*** Opening of DATA EXCERPTS ***

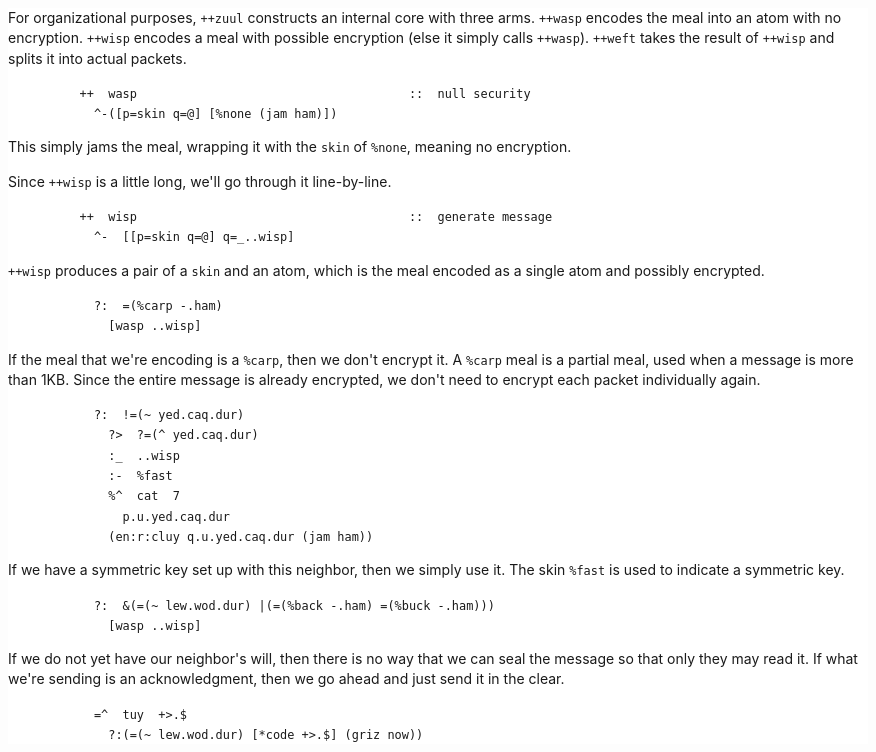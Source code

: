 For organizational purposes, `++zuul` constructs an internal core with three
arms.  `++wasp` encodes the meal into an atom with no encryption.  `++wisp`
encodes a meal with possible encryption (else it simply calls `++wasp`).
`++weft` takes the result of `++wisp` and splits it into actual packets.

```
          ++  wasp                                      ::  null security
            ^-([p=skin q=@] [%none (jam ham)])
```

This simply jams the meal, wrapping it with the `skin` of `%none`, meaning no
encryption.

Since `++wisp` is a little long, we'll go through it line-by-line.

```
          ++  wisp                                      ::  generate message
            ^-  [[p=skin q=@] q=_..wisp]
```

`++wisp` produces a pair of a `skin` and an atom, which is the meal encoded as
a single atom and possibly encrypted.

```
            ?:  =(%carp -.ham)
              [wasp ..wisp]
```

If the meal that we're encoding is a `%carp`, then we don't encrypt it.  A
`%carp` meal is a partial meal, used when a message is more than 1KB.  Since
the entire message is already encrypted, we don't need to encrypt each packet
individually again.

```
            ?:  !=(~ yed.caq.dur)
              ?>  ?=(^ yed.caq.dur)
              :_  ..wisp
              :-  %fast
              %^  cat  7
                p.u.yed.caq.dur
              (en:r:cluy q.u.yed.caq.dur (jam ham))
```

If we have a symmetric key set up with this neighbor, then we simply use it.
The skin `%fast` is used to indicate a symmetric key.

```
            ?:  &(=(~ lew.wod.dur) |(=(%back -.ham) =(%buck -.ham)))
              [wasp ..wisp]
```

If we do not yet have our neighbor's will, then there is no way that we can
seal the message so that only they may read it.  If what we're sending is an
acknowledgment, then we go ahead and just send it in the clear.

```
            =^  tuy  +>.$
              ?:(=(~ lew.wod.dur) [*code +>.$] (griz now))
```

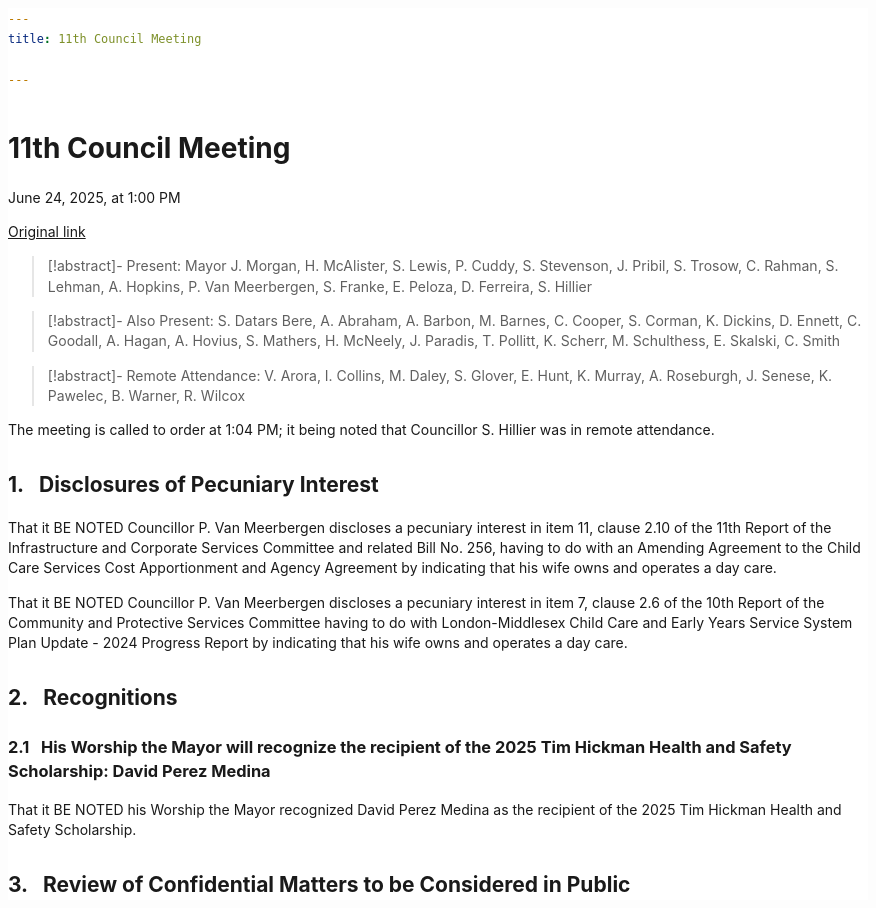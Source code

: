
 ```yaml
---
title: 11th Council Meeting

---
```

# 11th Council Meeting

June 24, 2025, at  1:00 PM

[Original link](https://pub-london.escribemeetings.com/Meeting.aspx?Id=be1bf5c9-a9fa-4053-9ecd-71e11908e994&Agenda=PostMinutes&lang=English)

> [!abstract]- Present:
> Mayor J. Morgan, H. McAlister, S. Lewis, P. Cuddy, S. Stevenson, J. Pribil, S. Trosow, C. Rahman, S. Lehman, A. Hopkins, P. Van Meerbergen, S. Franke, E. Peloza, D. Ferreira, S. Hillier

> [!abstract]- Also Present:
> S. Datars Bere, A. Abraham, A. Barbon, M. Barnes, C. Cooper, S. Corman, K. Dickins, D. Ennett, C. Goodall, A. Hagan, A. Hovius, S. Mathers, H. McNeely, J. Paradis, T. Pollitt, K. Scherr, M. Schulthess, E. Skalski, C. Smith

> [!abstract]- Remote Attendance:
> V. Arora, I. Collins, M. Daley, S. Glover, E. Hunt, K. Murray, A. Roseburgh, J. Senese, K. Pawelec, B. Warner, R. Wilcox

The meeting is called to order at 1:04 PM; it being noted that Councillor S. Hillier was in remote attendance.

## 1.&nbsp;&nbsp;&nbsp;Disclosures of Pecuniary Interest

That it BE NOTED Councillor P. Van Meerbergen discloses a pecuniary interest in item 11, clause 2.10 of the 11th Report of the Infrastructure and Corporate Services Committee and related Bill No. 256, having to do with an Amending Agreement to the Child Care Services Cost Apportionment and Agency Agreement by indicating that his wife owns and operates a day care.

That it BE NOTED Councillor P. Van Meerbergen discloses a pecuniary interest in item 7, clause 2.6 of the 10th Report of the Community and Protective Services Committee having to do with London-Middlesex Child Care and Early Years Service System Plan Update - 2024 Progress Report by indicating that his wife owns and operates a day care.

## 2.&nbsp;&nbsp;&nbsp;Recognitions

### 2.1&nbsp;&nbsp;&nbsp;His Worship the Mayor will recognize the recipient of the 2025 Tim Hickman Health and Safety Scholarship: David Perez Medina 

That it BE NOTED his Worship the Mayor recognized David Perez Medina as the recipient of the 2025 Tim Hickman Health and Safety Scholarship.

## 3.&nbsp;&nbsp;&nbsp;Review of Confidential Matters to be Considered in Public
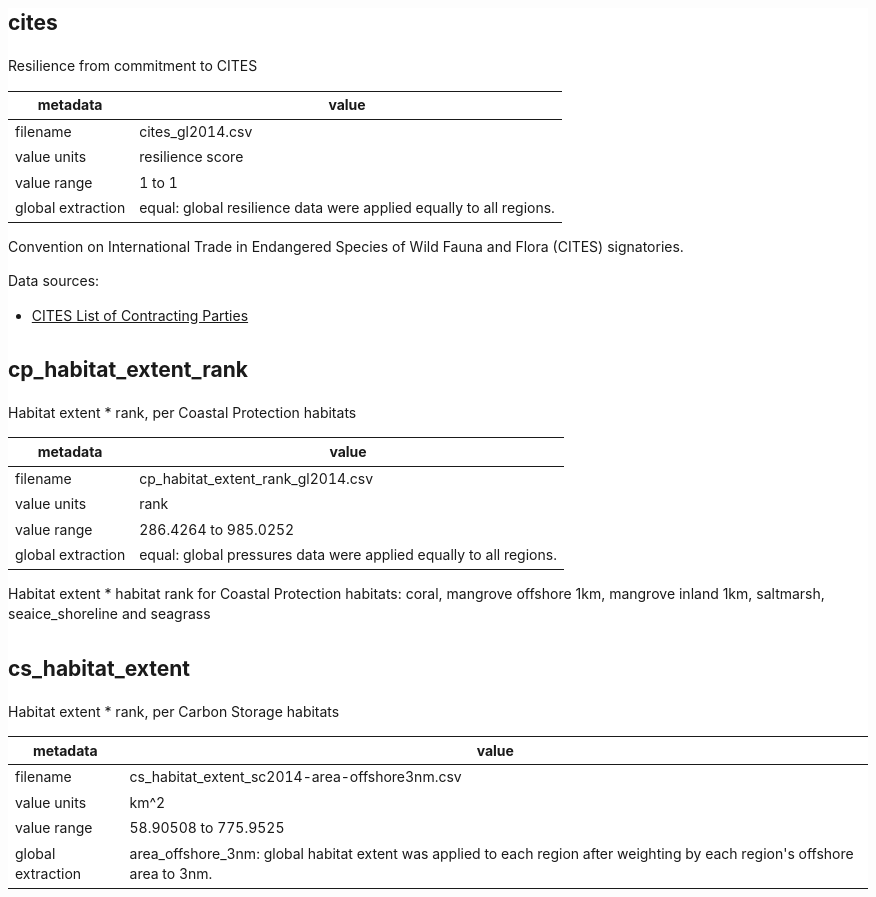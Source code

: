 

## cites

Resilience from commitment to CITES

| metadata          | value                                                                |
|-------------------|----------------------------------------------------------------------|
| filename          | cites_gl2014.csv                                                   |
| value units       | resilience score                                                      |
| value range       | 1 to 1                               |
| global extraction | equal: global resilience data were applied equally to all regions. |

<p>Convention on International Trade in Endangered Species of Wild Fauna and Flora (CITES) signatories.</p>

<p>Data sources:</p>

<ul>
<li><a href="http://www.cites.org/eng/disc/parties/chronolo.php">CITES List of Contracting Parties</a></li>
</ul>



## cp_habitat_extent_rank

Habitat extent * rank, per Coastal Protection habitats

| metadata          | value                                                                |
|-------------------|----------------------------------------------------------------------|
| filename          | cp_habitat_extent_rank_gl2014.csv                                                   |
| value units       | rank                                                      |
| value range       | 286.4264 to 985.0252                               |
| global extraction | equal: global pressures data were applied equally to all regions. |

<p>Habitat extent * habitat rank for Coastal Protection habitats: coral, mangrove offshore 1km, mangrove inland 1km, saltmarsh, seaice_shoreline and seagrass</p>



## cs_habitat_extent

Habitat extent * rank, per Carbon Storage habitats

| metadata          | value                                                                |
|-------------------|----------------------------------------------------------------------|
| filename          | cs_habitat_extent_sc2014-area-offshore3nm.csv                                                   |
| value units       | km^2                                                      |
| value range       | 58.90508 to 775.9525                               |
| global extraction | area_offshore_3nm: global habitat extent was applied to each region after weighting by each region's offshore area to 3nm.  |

*** Close of DATA EXCERPTS ***

The answer is the lines above between the line holding "item 11, clause" and the line holding "### 2.1&nbsp;&nbsp;&nbsp;His Worship", inclusive, each written out exactly, and no others.

That it BE NOTED Councillor P. Van Meerbergen discloses a pecuniary interest in item 11, clause 2.10 of the 11th Report of the Infrastructure and Corporate Services Committee and related Bill No. 256, having to do with an Amending Agreement to the Child Care Services Cost Apportionment and Agency Agreement by indicating that his wife owns and operates a day care.

That it BE NOTED Councillor P. Van Meerbergen discloses a pecuniary interest in item 7, clause 2.6 of the 10th Report of the Community and Protective Services Committee having to do with London-Middlesex Child Care and Early Years Service System Plan Update - 2024 Progress Report by indicating that his wife owns and operates a day care.

## 2.&nbsp;&nbsp;&nbsp;Recognitions

### 2.1&nbsp;&nbsp;&nbsp;His Worship the Mayor will recognize the recipient of the 2025 Tim Hickman Health and Safety Scholarship: David Perez Medina 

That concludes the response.